Deep Neural Networks (DNNs) based on intelligent applications have been intensively deployed on mobile devices. Unfortunately, resource-constrained mobile devices cannot meet stringent latency requirements due to a large amount of computation required by these intelligent applications. Both exiting cloud-assisted DNN inference approaches and edge-assisted DNN inference approaches can reduce end-to-end inference latency through offloading DNN computations to the cloud server or edge servers, but they suffer from unpredictable communication latency caused by long wide-area massive data transmission or performance degeneration caused by the limited computation resources. In this paper, we propose an adaptive DNN inference acceleration framework, which accelerates DNN inference by fully utilizing the end–edge–cloud collaborative computing. First, a latency prediction model is built to estimate the layer-wise execution latency of a DNN on different heterogeneous computing platforms, which use neural networks to learn non-linear features related to inference latency. Second, a computation partitioning algorithm is designed to identify two optimal partitioning points, which adaptively divide DNN computations into end devices, edge servers, and the cloud server for minimizing DNN inference latency. Finally, we conduct extensive experiments on three widely-adopted DNNs, and the experimental results show that our latency prediction models can improve the prediction accuracy by about 72.31% on average compared with four baseline approaches, and our computation partitioning approach can reduce the end-to-end latency by about 20.81% on average against six baseline approaches under three wireless networks.

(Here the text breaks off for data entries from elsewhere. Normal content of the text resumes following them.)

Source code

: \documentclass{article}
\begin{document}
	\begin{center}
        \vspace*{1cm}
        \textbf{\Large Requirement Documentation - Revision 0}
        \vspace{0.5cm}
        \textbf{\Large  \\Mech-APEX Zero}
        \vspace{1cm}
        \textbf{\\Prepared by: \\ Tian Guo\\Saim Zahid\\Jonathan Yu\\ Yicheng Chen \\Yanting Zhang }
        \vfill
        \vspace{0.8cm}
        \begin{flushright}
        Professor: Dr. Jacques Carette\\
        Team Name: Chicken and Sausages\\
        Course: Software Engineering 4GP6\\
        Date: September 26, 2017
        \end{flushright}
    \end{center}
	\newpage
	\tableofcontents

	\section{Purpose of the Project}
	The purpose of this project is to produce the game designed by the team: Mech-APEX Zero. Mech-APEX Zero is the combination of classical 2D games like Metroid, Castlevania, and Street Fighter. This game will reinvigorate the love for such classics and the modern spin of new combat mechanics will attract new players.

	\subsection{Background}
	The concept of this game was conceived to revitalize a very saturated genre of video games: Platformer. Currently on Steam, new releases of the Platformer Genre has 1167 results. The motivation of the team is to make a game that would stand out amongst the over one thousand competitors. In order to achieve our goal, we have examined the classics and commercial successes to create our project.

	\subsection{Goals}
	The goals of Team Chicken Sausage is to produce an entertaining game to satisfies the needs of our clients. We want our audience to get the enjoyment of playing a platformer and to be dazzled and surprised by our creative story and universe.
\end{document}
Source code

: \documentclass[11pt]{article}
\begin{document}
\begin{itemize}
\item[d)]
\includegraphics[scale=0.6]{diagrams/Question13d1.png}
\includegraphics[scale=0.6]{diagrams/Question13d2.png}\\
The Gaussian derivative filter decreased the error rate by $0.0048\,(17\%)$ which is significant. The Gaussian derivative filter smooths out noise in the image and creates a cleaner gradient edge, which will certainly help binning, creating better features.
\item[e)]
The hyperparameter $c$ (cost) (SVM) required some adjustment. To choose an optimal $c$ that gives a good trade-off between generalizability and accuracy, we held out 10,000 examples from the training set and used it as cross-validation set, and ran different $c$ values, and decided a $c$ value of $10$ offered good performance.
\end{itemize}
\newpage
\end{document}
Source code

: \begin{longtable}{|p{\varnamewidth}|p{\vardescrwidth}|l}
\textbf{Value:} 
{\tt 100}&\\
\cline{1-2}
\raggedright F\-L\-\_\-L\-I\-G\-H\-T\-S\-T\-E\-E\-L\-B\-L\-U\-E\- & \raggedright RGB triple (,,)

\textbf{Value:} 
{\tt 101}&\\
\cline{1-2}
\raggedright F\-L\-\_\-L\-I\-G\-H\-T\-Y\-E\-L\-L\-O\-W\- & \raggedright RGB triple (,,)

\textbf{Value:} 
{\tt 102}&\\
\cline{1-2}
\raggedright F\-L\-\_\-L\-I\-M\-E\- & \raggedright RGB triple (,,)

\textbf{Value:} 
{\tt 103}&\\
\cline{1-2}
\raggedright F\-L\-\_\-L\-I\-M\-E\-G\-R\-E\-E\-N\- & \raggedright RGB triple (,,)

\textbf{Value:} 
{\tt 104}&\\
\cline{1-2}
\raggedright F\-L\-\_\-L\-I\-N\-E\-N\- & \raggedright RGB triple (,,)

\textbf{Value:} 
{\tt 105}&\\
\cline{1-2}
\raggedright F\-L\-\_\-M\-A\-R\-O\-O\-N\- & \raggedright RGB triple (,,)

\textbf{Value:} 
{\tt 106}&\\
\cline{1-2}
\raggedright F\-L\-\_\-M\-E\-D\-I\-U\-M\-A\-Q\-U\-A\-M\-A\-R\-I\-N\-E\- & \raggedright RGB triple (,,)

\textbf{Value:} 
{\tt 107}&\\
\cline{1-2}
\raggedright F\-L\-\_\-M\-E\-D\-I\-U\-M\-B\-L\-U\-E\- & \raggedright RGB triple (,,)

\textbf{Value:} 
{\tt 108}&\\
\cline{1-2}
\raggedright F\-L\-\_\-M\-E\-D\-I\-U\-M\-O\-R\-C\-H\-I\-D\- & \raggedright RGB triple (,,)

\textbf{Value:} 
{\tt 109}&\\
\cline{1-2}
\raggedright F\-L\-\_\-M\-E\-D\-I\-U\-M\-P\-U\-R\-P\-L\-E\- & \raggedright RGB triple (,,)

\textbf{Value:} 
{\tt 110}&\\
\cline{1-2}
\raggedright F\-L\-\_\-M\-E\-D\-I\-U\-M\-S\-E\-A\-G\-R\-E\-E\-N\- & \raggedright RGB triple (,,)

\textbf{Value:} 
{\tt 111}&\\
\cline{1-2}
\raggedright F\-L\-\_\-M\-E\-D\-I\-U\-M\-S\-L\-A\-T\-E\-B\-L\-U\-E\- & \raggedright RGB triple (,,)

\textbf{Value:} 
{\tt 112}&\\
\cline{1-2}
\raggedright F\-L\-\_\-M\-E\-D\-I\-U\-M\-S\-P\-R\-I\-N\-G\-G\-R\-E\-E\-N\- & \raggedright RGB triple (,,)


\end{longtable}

基于智能应用程序的深度神经网络 (DNN) 已被密集部署在移动设备上。不幸的是，由于这些智能应用程序需要大量计算，资源受限的移动设备无法满足严格的延迟要求。现有的云辅助 DNN 推理方法和边缘辅助 DNN 推理方法都可以通过将 DNN 计算卸载到云服务器或边缘服务器来减少端到端的推理延迟，但它们会受到长广域海量数据造成的不可预测的通信延迟的困扰。有限的计算资源导致的数据传输或性能下降。在本文中，我们提出了一种自适应 DNN 推理加速框架，该框架通过充分利用端-边-云协同计算来加速 DNN 推理。第一的，建立了一个延迟预测模型来估计 DNN 在不同异构计算平台上的逐层执行延迟，这些平台使用神经网络来学习与推理延迟相关的非线性特征。其次，设计了一种计算分区算法来确定两个最佳分区点，将 DNN 计算自适应地划分为终端设备、边缘服务器和云服务器，以最大限度地减少 DNN 推理延迟。最后，我们在三个广泛采用的 DNN 上进行了大量实验，实验结果表明，与四种基线方法相比，我们的延迟预测模型平均可以将预测精度提高约 72.31%，并且我们的计算分区方法可以减少端-到端延迟大约 20。